If I load the data, ds = xr.open_zarr('temperature') the chunk size is correct

Then if I re-generate the dataset as above, change the chunk size, and overwrite the file, it works: ds = xr.Dataset(data_vars=data_vars, coords=coords, ) ds = ds.chunk({"lat": 100, "lon": 80, "time":100}) ds.to_zarr('temperature',mode='w', consolidated=True) When i re-load the zarr files now the chunk size are (100,80,100).

However if I do: ds = xr.Dataset(data_vars=data_vars, coords=coords, ) ds = ds.chunk({"lat": 20, "lon": 80, "time":100}). # 20 for lat ds.to_zarr('temperature',mode='w', consolidated=True) ds = xr.open_zarr('temperature') ds = ds.chunk({"lat": 100, "lon": 80, "time":100}) ds.to_zarr('temperature',mode='w', consolidated=True)

when i then re-open the file, the chunk size is still (20,80,100).

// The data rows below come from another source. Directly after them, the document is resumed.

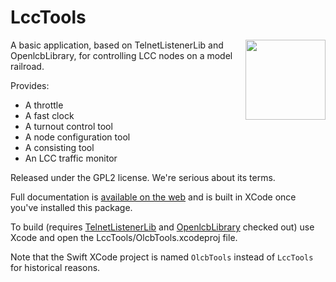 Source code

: #  LccTools

[<img src="http://bobjacobsen.github.io/ardenwood/lcctools/IconInRectangle.png" height="128" width="128" align="right" />](http://bobjacobsen.github.io/ardenwood/lcctools/index.shtml) A basic application, based on TelnetListenerLib and OpenlcbLibrary, for controlling LCC nodes on a model railroad.

Provides:
 - A throttle
 - A fast clock
 - A turnout control tool
 - A node configuration tool
 - A consisting tool
 - An LCC traffic monitor

Released under the GPL2 license. We're serious about its terms.

Full documentation is [available on the web](https://bobjacobsen.github.io/LccTools/documentation/lcctools/) and is built in XCode once you've installed this package.

To build (requires [TelnetListenerLib](https://github.com/bobjacobsen/TelnetListenerLib) and [OpenlcbLibrary](https://github.com/bobjacobsen/OpenlcbLibrary) checked out) use Xcode and open the LccTools/OlcbTools.xcodeproj file.

Note that the Swift XCode project is named `OlcbTools` instead of `LccTools` for historical reasons.
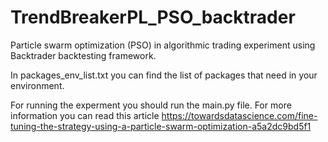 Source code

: # TrendBreakerPL_PSO_backtrader
 Particle swarm optimization (PSO) in algorithmic trading experiment using Backtrader backtesting framework.
 
 In packages_env_list.txt you can find the  list of packages that need in your environment.
 
 For running the experment you should run the main.py file. For more information you can read this article https://towardsdatascience.com/fine-tuning-the-strategy-using-a-particle-swarm-optimization-a5a2dc9bd5f1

Ok then maybe it's the encoding, in fact, even if I change the chunk size using .chunk the encoding remains unchanged: ds = xr.Dataset(data_vars=data_vars, coords=coords, ) ds = ds.chunk({"lat": 20, "lon": 80, "time":100}). # 20 for lat ds.to_zarr('temperature',mode='w', consolidated=True) ds = xr.open_zarr('temperature') ds = ds.chunk({"lat": 100, "lon": 80, "time":100}) ds.temperature.encoding gives {'chunks': (20, 80, 100), 'preferred_chunks': {'lat': 20, 'lon': 80, 'time': 100}, 'compressor': Blosc(cname='lz4', clevel=5, shuffle=SHUFFLE, blocksize=0), 'filters': None, '_FillValue': nan, 'dtype': dtype('float64')} but if I print to screen ds it looks right - with chunks (100,80,100)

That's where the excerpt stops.